=== Task item ===
All entries need to be written out verbatim, with pictures omitted.

--- Recorded information Enclosed Below ---

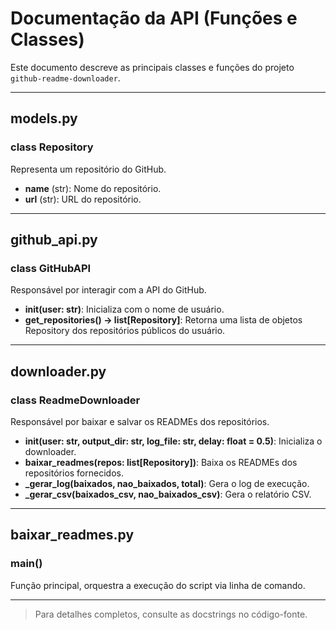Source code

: # Documentação da API (Funções e Classes)

Este documento descreve as principais classes e funções do projeto `github-readme-downloader`.

---

## models.py

### class Repository
Representa um repositório do GitHub.
- **name** (str): Nome do repositório.
- **url** (str): URL do repositório.

---

## github_api.py

### class GitHubAPI
Responsável por interagir com a API do GitHub.
- **__init__(user: str)**: Inicializa com o nome de usuário.
- **get_repositories() -> list[Repository]**: Retorna uma lista de objetos Repository dos repositórios públicos do usuário.

---

## downloader.py

### class ReadmeDownloader
Responsável por baixar e salvar os READMEs dos repositórios.
- **__init__(user: str, output_dir: str, log_file: str, delay: float = 0.5)**: Inicializa o downloader.
- **baixar_readmes(repos: list[Repository])**: Baixa os READMEs dos repositórios fornecidos.
- **_gerar_log(baixados, nao_baixados, total)**: Gera o log de execução.
- **_gerar_csv(baixados_csv, nao_baixados_csv)**: Gera o relatório CSV.

---

## baixar_readmes.py

### main()
Função principal, orquestra a execução do script via linha de comando.

---

> Para detalhes completos, consulte as docstrings no código-fonte.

--- End of Enclosed Recorded information ---

=== Solution for this problem ===
Source code

: # Documentação da API (Funções e Classes)

Este documento descreve as principais classes e funções do projeto `github-readme-downloader`.

---

## models.py

### class Repository
Representa um repositório do GitHub.
- **name** (str): Nome do repositório.
- **url** (str): URL do repositório.

---

## github_api.py

### class GitHubAPI
Responsável por interagir com a API do GitHub.
- **__init__(user: str)**: Inicializa com o nome de usuário.
- **get_repositories() -> list[Repository]**: Retorna uma lista de objetos Repository dos repositórios públicos do usuário.

---

## downloader.py

### class ReadmeDownloader
Responsável por baixar e salvar os READMEs dos repositórios.
- **__init__(user: str, output_dir: str, log_file: str, delay: float = 0.5)**: Inicializa o downloader.
- **baixar_readmes(repos: list[Repository])**: Baixa os READMEs dos repositórios fornecidos.
- **_gerar_log(baixados, nao_baixados, total)**: Gera o log de execução.
- **_gerar_csv(baixados_csv, nao_baixados_csv)**: Gera o relatório CSV.

---

## baixar_readmes.py

### main()
Função principal, orquestra a execução do script via linha de comando.

---

> Para detalhes completos, consulte as docstrings no código-fonte.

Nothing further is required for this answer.